▸ **Your task**
Only the lines that contain the string "aplicación" belong in the answer; pull them from the records.

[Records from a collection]
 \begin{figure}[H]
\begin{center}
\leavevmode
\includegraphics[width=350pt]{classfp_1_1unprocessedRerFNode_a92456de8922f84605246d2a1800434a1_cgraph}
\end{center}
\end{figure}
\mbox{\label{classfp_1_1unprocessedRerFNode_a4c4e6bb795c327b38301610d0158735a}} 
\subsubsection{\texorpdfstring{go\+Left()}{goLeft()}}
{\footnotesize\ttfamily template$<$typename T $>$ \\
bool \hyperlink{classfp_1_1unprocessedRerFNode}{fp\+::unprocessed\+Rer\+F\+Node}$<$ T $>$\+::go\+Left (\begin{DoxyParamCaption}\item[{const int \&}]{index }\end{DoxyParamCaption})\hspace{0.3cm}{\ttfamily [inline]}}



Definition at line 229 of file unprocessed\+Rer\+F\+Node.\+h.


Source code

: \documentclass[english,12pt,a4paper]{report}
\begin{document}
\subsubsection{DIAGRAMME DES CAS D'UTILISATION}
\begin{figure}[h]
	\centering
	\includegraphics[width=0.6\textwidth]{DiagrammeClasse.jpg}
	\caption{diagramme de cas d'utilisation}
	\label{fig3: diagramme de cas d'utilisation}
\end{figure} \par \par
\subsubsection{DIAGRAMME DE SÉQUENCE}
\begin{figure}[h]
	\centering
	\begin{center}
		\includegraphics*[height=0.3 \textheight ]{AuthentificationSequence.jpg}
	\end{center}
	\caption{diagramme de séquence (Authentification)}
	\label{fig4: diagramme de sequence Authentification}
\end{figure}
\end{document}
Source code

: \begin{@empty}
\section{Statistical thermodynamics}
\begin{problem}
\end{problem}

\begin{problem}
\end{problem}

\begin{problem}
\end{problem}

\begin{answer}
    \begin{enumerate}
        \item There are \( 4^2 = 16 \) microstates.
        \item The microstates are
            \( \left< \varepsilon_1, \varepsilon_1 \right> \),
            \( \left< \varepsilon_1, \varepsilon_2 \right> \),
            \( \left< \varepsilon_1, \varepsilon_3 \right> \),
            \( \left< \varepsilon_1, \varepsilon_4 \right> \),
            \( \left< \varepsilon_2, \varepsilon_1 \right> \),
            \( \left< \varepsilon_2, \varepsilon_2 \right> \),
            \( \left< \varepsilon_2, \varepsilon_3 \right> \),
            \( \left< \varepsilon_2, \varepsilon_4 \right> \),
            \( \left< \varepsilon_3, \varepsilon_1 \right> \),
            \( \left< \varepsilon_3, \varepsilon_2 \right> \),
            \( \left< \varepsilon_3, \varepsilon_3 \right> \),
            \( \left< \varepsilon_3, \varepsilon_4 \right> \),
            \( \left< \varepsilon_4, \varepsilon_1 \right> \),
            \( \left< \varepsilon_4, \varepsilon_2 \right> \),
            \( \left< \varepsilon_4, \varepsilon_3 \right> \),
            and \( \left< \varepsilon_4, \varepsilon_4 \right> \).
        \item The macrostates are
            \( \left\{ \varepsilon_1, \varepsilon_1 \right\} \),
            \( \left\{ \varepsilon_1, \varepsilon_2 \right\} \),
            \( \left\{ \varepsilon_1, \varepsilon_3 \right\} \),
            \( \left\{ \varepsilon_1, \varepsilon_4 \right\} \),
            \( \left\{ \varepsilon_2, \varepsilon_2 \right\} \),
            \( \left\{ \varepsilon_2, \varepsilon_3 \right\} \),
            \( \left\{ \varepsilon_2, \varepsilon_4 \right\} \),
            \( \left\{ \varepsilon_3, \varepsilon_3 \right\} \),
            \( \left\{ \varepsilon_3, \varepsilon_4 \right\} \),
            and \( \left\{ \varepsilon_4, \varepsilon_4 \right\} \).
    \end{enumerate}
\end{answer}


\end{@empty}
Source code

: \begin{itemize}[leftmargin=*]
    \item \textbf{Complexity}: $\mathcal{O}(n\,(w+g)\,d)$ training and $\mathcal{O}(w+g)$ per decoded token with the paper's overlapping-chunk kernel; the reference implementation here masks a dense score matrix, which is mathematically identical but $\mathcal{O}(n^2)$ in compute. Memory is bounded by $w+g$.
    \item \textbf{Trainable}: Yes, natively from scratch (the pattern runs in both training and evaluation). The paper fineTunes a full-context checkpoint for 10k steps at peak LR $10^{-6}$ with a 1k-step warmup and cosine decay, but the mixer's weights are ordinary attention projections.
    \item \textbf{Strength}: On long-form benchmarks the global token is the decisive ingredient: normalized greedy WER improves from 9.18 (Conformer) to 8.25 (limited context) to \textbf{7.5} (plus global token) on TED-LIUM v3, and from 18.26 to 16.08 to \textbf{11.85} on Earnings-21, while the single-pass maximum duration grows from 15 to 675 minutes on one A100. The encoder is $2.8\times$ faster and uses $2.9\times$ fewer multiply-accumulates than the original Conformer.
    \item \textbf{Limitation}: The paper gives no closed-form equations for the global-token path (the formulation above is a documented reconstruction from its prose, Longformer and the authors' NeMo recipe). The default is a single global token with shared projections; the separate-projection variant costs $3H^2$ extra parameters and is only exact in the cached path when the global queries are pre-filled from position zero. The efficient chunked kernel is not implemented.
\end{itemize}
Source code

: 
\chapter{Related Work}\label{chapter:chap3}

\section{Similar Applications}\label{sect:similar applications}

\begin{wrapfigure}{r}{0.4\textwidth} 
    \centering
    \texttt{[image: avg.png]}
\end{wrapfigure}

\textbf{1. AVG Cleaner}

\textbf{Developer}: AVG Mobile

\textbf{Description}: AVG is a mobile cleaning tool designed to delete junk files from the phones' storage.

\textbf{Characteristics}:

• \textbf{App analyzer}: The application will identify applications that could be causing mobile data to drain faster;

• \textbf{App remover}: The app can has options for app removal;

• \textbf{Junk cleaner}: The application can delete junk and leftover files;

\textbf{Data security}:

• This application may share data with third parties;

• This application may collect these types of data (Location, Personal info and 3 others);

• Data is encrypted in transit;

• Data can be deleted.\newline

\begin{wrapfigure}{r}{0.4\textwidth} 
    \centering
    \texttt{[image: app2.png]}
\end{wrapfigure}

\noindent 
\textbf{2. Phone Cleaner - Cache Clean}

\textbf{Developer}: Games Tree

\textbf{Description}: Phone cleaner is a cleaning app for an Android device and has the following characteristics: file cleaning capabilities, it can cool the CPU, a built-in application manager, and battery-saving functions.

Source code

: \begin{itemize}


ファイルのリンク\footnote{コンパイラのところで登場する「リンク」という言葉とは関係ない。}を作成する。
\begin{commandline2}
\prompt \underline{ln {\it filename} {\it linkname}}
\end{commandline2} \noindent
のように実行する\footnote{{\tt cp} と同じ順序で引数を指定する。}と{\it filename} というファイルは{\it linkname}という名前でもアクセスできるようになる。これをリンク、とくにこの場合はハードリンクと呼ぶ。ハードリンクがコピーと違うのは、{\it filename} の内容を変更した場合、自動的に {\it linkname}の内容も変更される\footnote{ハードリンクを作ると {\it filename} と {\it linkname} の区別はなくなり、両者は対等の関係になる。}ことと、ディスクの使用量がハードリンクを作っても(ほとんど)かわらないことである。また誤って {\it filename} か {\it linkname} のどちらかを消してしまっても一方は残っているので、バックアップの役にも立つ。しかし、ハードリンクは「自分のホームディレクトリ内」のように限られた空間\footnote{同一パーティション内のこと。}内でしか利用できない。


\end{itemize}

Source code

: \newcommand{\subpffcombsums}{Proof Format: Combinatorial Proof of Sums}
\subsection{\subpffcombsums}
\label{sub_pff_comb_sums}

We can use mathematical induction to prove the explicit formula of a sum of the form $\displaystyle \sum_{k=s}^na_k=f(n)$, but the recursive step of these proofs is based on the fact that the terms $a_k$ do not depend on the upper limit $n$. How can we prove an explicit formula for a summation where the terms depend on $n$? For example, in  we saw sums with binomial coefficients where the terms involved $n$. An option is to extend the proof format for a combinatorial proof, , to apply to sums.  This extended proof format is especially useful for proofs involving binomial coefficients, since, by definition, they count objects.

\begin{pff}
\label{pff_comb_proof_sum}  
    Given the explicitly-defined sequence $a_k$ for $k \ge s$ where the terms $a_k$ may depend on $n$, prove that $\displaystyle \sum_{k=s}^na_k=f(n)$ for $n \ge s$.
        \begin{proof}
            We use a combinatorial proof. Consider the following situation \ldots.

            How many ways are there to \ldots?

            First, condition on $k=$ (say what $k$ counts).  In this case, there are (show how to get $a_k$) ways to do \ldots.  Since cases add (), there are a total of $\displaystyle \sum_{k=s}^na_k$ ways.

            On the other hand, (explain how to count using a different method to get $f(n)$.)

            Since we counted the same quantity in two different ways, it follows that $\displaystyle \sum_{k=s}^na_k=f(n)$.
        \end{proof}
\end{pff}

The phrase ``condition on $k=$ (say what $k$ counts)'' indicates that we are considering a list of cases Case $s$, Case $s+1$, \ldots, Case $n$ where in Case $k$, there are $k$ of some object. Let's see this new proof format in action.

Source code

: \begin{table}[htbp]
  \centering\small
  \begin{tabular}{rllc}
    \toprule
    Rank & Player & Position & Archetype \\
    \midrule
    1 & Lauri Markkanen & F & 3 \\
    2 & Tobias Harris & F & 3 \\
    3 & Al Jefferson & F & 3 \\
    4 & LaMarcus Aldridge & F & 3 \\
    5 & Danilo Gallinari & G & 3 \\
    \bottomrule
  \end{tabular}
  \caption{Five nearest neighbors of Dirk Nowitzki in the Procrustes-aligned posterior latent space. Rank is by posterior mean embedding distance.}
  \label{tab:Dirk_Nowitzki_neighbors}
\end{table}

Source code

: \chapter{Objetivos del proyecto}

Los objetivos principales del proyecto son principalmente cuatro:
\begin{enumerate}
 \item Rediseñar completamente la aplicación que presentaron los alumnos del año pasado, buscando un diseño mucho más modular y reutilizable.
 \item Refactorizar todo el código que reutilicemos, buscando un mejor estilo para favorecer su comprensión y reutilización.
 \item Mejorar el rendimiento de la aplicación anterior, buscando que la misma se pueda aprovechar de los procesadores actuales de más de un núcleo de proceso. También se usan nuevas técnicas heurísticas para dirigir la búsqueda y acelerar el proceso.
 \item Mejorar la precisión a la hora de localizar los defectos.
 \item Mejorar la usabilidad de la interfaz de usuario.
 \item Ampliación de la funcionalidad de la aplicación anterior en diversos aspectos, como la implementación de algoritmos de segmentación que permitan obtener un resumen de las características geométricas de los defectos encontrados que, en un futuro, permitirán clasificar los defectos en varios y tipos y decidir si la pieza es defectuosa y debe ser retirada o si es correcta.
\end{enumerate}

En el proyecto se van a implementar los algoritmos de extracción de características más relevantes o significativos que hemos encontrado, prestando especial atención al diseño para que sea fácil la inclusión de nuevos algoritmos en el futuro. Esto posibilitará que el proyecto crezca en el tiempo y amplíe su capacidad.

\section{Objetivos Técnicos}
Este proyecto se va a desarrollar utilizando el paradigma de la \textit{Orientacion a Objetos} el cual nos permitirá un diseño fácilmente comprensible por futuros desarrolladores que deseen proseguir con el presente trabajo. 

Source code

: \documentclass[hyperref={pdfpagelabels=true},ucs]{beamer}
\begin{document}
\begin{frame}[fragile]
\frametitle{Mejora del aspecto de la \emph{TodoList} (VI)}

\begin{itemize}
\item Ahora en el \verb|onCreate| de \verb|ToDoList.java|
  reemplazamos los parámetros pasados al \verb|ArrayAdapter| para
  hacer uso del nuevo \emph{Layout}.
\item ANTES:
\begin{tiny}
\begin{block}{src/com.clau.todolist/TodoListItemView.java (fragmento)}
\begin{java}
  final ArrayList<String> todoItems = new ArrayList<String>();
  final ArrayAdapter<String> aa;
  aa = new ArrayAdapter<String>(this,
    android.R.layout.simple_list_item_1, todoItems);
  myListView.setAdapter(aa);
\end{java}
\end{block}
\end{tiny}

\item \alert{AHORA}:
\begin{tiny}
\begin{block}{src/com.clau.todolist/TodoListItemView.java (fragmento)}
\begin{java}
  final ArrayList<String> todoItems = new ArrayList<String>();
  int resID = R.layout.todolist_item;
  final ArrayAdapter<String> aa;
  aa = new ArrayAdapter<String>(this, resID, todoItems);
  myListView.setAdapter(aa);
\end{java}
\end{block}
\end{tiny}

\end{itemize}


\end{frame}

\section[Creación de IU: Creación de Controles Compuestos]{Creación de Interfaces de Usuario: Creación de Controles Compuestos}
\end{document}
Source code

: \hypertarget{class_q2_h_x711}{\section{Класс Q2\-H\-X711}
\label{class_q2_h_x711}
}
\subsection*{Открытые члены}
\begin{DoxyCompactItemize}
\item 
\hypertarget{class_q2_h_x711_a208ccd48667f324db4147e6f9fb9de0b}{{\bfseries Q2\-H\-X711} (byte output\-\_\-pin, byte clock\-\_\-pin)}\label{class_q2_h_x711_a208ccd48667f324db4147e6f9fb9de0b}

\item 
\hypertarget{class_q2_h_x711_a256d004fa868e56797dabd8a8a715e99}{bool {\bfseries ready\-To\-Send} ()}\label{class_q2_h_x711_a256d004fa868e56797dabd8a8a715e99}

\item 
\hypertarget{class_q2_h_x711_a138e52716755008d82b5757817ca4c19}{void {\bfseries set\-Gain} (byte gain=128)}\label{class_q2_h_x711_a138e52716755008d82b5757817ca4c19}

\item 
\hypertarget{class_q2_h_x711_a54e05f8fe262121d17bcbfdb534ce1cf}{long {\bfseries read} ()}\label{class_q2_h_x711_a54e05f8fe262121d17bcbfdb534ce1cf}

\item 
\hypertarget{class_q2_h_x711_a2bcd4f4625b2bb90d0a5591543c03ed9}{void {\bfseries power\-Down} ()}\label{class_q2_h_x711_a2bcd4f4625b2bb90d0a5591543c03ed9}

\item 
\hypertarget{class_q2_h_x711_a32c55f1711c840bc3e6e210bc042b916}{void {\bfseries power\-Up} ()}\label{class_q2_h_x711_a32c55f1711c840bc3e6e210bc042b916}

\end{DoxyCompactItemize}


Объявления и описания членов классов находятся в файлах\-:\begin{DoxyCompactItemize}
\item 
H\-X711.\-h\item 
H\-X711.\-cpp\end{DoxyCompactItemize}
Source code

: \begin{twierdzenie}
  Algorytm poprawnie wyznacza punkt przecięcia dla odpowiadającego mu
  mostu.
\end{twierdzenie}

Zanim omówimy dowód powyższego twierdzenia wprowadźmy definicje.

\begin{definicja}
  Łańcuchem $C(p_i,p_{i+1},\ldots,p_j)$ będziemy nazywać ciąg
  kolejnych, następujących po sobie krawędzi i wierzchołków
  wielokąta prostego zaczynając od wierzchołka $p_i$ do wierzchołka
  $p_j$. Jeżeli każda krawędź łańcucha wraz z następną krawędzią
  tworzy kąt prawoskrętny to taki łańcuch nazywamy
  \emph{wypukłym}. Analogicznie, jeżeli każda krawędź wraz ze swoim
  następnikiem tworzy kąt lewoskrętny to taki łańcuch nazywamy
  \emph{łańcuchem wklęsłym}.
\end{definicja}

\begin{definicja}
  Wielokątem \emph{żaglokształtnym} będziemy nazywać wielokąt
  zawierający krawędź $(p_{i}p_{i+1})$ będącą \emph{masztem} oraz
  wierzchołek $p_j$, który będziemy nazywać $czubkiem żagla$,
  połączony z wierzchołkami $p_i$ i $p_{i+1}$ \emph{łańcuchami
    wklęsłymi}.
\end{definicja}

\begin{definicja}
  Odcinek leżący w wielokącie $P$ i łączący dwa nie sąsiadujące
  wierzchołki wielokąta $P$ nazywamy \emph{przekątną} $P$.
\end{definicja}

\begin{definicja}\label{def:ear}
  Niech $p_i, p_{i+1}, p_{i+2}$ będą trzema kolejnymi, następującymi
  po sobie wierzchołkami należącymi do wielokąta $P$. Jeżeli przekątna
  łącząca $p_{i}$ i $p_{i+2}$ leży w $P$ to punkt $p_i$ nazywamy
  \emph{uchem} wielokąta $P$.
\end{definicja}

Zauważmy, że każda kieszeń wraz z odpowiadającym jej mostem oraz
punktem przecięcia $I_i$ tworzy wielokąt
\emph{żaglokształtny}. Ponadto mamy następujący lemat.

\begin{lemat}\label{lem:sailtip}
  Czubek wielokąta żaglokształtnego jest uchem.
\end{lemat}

▸ **Finished exercise**
 \item Rediseñar completamente la aplicación que presentaron los alumnos del año pasado, buscando un diseño mucho más modular y reutilizable.
 \item Mejorar el rendimiento de la aplicación anterior, buscando que la misma se pueda aprovechar de los procesadores actuales de más de un núcleo de proceso. También se usan nuevas técnicas heurísticas para dirigir la búsqueda y acelerar el proceso.
 \item Ampliación de la funcionalidad de la aplicación anterior en diversos aspectos, como la implementación de algoritmos de segmentación que permitan obtener un resumen de las características geométricas de los defectos encontrados que, en un futuro, permitirán clasificar los defectos en varios y tipos y decidir si la pieza es defectuosa y debe ser retirada o si es correcta.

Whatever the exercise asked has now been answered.